Além de prevenir o jet lag quando retornarem à superfície - ou seja, a sensação de cansaço e confusão normalmente associada a longas viagens de avião para lugares com fuso horário diferente - a exposição planejada à luz ajudará o grupo a desenvolver, na medida do possível, uma rotina diária, o que, segundo Danese, lhes dará "alguma ideia de normalidade".

Qual será o efeito a longo prazo?

O impacto das experiências que tiverem na caverna provavelmente permanecerá com as crianças por muito tempo após o eventual resgate.

Sandro Galea, reitor da Escola de Saúde Pública da Universidade de Boston, e Robert A. Knox, da mesma instituição, dizem que crianças que experimentam um trauma dessa magnitude "têm um alto risco de sofrer transtornos de humor de médio a longo prazo", como depressão, ansiedade e transtorno do estresse pós-traumático.

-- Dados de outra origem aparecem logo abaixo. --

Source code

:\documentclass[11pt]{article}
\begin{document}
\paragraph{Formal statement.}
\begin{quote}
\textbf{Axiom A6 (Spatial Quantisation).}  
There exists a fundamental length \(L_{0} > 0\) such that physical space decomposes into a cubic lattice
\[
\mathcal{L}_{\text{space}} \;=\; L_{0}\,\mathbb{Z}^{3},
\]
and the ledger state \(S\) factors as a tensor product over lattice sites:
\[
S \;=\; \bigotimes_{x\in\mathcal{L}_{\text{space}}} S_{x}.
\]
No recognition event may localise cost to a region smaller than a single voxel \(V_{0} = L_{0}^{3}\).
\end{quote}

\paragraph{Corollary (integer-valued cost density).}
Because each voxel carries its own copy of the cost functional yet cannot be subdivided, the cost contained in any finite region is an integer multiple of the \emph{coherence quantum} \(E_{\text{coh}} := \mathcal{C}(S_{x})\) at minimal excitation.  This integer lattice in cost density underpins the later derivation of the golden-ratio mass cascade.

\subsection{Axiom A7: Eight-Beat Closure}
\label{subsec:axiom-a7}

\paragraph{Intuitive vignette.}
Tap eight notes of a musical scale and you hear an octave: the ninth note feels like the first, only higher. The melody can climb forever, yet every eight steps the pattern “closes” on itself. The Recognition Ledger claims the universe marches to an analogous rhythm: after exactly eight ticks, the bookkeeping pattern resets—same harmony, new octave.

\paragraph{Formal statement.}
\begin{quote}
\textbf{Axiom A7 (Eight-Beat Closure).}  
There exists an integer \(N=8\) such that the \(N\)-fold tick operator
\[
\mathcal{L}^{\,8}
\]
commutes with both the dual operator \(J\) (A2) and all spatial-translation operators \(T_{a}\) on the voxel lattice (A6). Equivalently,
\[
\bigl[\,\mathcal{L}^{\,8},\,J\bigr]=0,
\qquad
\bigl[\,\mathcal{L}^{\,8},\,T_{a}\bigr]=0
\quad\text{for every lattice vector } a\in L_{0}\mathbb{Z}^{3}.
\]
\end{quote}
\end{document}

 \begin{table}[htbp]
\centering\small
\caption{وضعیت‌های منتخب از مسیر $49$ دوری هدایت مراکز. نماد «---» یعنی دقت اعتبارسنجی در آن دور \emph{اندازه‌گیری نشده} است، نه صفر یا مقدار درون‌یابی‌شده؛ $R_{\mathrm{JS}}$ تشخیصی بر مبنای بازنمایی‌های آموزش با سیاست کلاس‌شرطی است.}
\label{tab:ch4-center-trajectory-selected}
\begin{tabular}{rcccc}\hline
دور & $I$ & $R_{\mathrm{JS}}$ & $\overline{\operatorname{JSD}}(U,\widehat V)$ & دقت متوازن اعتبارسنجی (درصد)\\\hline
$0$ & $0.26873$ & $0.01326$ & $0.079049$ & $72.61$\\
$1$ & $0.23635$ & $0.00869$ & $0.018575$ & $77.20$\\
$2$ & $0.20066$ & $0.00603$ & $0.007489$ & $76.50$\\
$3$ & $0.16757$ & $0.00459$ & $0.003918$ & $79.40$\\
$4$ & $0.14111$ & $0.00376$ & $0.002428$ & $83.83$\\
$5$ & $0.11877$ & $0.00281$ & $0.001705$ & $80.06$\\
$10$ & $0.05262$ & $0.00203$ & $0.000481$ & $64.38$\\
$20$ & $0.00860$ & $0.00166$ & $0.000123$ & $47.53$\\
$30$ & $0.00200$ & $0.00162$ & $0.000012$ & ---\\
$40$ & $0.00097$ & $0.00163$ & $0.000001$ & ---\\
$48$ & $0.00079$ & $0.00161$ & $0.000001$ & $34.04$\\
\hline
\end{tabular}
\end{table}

Isso não significa que todos os meninos desenvolverão esse tipo de transtornos, mas os especialistas estimam que "um terço do grupo" venha a ter problemas de saúde mental como resultado dessa experiência.

Destes, um terço poderá experimentar problemas de longo prazo, diz Galea, o que, com a ajuda certa, é tratável com terapia cognitivo-comportamental e medicação.

Mas a relação dos integrantes do grupo entre si e com o mundo exterior - vista como um dos fatores mais importantes no subsolo - desempenhará um papel significativo na sua recuperação a longo prazo.